On Sunday, my pastor started a new series on the Theology of Heaven. I'm really excited about it, and I think it's just what my heart/mind/soul needed at the end of last week. I wish I could just type up everything he said, but I can't capture it(go to http://sgccgreensboro.org/index.php if you ever want to hear some amazing past sermons if you ever feel like it).

But this I do want to share. One thing I like about Greg (my pastor) is that he'll sometimes just read long book passages in his sermon, and 9 times out of 10 they happen to come out of my favorite books. This Sunday was no exception...so this an excerpt that he read from C.S. Lewis' essay "Transposition":

"Let us construct a fable. Let us picture a woman thrown into a dungeon. There she bears and rears a son.

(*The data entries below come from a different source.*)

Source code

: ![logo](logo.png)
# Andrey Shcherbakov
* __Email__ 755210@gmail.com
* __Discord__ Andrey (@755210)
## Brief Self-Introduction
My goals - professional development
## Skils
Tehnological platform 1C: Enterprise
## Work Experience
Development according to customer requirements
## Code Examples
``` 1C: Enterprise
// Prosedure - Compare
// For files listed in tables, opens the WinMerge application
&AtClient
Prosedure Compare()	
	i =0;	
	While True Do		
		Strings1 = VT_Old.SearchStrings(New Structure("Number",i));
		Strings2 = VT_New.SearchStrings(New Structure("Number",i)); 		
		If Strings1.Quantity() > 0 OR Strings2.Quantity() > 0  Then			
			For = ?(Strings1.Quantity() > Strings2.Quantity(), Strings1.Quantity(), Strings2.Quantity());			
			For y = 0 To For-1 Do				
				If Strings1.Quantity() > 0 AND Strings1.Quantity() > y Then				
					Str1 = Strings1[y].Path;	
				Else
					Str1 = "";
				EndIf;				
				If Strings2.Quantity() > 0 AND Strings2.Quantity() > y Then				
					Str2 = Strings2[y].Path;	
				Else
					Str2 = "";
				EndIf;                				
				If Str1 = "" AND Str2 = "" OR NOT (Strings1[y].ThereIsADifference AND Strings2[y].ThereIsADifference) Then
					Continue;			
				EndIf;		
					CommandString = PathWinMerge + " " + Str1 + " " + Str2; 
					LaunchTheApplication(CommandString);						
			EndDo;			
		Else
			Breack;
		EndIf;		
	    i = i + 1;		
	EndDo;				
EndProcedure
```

He grows up seeing nothing but the dungeon walls, the straw on the floor, and a little patch of the sky seen through the grating, which is too high up to show anything except sky. This unfortunate woman was an artist, and when they imprisoned her she managed to bring with her a drawing pad and a box of pencils. As she never loses the hope of deliverance, she is constantly teaching her son about that outer world which he has never seen. She does it largely by drawing him pictures. With her pencil she attempts to show him what fields, rivers, mountains, cities, and waves on a beach are like. He is a dutiful boy and he does his best to believe her when she tells him that that outer world is far more interesting and glorious than anything in the dungeon. At times he succeeds. On the whole he gets on tolerably well until, one day, he says something that gives his mother pause. For a minute or two they are at cross-purposes. Finally it dawns on her that he has, all these years, lived under a misconception. "But," she gasps, "you didn't think that the real world was full of lines drawn in lead pencil?" "What?" says the boy. "No pencil marks there?" And instantly his whole notion of the outer world becomes a blank. For the lines, by which alone he was imagining it, have now been denied of it. He has no idea of that which will exclude and dispense with the lines, that of which the lines were merely a transposition--the waving treetops, the light dancing on the weir, the coloured three-dimensional realities which are not enclosed in lines but define their own shapes at every moment with a delicacy and multiplicity which no drawing could ever achieve. The child will get the idea that the real world is somehow less visible than his mother's pictures. In reality it lacks lines because it is incomparably more visible.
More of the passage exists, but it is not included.